Action item = Copy each line below in which the string "için" occurs.

___ Dataset records ___

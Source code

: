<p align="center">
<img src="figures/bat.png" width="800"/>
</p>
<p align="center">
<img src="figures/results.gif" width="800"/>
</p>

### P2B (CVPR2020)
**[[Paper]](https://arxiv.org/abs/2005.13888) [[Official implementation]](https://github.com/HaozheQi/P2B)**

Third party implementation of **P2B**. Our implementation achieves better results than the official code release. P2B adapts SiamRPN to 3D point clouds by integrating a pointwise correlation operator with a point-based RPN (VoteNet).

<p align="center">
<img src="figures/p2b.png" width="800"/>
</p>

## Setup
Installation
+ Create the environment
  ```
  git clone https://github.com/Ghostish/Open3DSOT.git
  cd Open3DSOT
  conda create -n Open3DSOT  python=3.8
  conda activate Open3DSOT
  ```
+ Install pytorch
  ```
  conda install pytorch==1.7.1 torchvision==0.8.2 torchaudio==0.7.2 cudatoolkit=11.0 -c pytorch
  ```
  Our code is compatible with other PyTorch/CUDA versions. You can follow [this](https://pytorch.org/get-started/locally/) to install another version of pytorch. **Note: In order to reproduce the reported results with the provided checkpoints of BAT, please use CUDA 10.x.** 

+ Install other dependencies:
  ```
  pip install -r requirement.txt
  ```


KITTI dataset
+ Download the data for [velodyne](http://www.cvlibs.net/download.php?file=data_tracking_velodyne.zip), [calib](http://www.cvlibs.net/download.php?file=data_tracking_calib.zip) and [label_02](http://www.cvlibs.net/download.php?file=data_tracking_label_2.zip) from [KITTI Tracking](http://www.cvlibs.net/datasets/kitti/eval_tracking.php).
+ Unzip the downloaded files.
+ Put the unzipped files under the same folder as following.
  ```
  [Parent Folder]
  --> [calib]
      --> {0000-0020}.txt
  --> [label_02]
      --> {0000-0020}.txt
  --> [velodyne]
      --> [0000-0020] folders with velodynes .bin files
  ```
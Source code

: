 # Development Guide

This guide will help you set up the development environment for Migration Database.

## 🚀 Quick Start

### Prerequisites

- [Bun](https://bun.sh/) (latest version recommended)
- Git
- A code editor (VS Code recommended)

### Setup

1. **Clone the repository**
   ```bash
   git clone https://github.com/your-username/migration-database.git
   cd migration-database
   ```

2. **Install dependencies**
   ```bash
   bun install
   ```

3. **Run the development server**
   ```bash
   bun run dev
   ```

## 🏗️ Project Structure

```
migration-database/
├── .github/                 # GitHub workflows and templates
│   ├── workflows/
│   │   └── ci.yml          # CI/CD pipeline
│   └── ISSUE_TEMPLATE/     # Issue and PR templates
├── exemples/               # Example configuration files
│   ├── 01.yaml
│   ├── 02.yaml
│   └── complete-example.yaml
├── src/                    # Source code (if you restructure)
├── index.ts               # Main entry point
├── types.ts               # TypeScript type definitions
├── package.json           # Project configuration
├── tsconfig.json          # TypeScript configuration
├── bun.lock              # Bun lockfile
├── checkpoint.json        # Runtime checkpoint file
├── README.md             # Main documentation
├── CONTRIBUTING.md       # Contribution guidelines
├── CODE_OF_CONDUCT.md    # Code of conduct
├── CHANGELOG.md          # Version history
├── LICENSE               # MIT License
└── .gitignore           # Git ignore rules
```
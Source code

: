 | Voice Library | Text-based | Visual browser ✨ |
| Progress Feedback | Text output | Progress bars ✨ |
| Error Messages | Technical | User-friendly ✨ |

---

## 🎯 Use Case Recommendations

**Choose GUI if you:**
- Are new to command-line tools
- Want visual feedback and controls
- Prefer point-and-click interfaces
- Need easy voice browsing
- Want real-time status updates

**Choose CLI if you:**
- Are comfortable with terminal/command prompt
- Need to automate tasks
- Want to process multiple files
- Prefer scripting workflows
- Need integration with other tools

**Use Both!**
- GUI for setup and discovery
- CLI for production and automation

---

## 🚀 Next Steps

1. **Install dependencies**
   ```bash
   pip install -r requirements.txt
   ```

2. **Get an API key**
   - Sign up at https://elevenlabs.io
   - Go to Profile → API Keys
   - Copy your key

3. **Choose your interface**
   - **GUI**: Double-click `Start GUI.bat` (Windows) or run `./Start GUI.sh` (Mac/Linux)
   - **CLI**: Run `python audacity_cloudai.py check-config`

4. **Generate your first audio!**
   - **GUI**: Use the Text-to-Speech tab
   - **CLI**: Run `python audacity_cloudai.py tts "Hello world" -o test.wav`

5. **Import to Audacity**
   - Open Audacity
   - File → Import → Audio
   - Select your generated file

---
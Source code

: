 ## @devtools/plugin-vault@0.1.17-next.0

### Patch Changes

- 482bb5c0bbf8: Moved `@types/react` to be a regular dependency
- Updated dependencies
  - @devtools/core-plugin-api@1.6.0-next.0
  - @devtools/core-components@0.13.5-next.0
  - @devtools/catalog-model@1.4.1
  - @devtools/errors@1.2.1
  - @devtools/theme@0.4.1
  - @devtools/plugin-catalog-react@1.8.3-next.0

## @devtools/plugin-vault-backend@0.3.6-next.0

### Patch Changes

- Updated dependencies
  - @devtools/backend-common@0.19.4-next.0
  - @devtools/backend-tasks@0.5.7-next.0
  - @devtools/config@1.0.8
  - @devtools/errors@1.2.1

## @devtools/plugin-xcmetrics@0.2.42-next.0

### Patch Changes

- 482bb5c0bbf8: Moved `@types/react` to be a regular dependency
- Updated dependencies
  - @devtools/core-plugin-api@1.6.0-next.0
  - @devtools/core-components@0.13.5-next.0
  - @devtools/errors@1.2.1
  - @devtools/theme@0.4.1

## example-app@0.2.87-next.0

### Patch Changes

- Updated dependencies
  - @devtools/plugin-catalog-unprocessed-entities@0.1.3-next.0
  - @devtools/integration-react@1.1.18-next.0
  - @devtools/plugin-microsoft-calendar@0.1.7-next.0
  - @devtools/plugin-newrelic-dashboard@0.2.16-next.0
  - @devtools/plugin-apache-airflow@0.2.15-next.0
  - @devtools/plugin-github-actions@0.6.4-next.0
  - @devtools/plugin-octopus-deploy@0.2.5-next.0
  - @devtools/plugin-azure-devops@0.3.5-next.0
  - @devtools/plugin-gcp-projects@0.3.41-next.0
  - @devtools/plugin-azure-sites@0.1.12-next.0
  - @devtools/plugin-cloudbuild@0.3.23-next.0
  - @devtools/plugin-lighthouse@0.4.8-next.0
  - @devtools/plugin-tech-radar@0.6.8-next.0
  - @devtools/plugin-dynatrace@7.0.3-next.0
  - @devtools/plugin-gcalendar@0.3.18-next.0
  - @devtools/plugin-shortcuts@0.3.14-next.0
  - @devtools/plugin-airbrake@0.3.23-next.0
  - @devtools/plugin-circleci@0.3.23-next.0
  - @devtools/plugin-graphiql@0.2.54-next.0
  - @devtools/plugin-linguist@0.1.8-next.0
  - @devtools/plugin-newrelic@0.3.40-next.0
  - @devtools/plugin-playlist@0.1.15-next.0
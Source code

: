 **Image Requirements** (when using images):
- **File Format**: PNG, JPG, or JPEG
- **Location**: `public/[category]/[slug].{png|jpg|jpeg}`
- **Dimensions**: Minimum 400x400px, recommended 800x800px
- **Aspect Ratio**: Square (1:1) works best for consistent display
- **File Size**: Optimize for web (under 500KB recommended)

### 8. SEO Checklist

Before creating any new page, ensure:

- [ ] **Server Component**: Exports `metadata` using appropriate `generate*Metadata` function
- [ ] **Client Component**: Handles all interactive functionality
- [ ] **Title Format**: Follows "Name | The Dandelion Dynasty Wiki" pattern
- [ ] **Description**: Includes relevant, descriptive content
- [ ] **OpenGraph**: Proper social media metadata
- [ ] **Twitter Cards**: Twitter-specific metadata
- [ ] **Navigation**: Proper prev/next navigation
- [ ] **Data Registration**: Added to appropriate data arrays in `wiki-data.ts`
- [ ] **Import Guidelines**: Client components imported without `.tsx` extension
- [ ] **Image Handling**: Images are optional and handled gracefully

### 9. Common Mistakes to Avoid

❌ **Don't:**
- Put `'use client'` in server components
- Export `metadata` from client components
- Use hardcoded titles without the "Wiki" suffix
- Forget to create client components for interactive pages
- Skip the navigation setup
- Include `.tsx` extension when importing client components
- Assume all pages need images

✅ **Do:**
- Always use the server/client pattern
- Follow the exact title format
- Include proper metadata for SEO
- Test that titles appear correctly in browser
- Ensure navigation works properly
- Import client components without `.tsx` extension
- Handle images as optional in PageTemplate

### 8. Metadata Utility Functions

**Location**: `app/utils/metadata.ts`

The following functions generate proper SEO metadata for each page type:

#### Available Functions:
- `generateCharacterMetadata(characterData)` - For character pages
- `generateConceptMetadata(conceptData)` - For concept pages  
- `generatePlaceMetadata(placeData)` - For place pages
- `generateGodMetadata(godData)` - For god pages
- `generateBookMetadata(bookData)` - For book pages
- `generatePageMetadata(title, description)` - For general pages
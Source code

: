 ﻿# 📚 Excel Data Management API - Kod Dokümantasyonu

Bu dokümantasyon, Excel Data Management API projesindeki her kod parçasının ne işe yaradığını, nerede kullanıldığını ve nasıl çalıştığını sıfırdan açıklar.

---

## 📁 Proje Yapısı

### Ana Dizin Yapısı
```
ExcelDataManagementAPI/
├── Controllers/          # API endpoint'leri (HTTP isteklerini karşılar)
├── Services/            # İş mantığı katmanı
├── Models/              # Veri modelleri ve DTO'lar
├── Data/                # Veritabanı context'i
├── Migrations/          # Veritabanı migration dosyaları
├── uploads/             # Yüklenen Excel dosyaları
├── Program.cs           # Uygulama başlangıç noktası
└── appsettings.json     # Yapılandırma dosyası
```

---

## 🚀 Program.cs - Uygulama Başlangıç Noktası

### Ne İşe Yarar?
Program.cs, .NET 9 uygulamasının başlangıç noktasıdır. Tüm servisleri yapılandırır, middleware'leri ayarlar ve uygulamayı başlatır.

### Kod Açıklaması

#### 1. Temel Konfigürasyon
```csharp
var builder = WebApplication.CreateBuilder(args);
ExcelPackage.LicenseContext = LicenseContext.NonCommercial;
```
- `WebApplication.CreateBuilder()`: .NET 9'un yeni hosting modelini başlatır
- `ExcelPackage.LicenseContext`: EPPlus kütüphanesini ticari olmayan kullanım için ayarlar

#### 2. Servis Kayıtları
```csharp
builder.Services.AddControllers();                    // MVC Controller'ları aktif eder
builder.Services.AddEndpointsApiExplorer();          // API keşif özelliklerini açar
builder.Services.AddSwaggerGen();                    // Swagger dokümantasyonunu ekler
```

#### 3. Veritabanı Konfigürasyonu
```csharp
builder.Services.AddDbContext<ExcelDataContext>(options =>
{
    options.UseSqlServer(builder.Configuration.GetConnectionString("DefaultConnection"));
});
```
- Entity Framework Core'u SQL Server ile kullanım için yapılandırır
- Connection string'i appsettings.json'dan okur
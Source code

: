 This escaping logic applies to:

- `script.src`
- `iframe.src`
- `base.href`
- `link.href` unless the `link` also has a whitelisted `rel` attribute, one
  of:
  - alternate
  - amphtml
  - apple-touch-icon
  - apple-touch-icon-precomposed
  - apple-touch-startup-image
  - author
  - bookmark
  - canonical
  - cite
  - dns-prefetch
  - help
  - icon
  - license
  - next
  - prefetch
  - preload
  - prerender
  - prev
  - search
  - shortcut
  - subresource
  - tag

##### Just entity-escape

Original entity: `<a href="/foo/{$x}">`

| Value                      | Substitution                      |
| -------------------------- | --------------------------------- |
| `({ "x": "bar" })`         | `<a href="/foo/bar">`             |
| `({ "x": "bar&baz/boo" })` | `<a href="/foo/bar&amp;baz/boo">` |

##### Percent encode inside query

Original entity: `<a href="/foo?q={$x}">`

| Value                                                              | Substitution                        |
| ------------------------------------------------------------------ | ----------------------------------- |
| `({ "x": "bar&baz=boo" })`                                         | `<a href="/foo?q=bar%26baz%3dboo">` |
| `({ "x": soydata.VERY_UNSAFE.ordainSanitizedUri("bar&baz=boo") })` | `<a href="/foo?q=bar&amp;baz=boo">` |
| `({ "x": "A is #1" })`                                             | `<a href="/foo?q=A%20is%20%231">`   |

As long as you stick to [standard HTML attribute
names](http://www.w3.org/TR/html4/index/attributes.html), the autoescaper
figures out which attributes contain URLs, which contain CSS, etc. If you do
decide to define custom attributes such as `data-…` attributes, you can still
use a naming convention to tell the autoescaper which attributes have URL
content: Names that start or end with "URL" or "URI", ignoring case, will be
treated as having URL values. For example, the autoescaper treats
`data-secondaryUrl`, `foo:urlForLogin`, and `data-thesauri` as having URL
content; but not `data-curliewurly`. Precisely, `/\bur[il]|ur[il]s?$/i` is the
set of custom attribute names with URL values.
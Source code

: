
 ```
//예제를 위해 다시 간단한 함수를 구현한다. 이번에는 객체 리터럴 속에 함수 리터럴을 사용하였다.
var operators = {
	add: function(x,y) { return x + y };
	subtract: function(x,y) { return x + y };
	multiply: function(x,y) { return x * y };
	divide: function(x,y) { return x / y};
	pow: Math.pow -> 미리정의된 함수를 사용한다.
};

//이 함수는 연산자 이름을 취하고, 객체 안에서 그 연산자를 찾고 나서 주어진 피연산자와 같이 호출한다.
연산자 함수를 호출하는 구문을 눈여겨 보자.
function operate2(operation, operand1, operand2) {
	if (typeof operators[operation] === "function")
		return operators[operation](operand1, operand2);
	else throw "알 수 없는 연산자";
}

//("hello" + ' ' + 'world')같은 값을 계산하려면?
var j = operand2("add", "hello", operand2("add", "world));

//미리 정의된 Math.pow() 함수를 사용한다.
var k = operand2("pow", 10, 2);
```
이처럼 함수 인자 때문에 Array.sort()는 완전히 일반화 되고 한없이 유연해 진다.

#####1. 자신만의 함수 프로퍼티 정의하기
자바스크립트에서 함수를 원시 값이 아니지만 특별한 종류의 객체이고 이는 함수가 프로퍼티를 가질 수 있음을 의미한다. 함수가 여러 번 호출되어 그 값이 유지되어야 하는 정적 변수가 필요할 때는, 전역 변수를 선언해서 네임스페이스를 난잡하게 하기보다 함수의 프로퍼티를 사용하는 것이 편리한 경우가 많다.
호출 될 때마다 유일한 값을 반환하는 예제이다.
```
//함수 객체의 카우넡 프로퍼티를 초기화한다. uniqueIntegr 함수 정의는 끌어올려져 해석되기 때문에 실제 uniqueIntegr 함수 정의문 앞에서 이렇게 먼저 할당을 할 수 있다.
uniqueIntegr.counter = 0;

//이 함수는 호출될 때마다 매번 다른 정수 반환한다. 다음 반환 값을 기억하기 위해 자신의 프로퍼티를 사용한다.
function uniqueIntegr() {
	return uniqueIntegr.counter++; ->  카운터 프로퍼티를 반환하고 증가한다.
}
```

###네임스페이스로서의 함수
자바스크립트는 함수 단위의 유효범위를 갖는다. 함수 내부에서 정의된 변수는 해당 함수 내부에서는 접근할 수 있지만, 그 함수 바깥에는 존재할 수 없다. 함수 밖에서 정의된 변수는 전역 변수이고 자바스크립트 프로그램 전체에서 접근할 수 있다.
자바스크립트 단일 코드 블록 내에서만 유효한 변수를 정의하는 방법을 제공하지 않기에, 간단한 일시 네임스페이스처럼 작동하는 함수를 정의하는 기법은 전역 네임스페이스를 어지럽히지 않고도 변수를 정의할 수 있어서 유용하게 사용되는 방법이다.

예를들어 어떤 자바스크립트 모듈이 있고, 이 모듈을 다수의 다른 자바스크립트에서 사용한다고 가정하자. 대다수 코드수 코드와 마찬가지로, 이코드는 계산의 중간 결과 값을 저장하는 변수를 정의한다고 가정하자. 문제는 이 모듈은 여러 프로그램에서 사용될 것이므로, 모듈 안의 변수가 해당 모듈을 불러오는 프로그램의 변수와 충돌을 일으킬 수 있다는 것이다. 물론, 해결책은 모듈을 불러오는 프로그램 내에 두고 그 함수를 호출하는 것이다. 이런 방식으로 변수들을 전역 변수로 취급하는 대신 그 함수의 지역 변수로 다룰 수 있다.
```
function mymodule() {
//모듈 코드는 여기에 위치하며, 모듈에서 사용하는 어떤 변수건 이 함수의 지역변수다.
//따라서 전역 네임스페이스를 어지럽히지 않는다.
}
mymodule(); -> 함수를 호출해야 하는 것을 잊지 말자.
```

___

Exercise response =
- `ExcelPackage.LicenseContext`: EPPlus kütüphanesini ticari olmayan kullanım için ayarlar
- Entity Framework Core'u SQL Server ile kullanım için yapılandırır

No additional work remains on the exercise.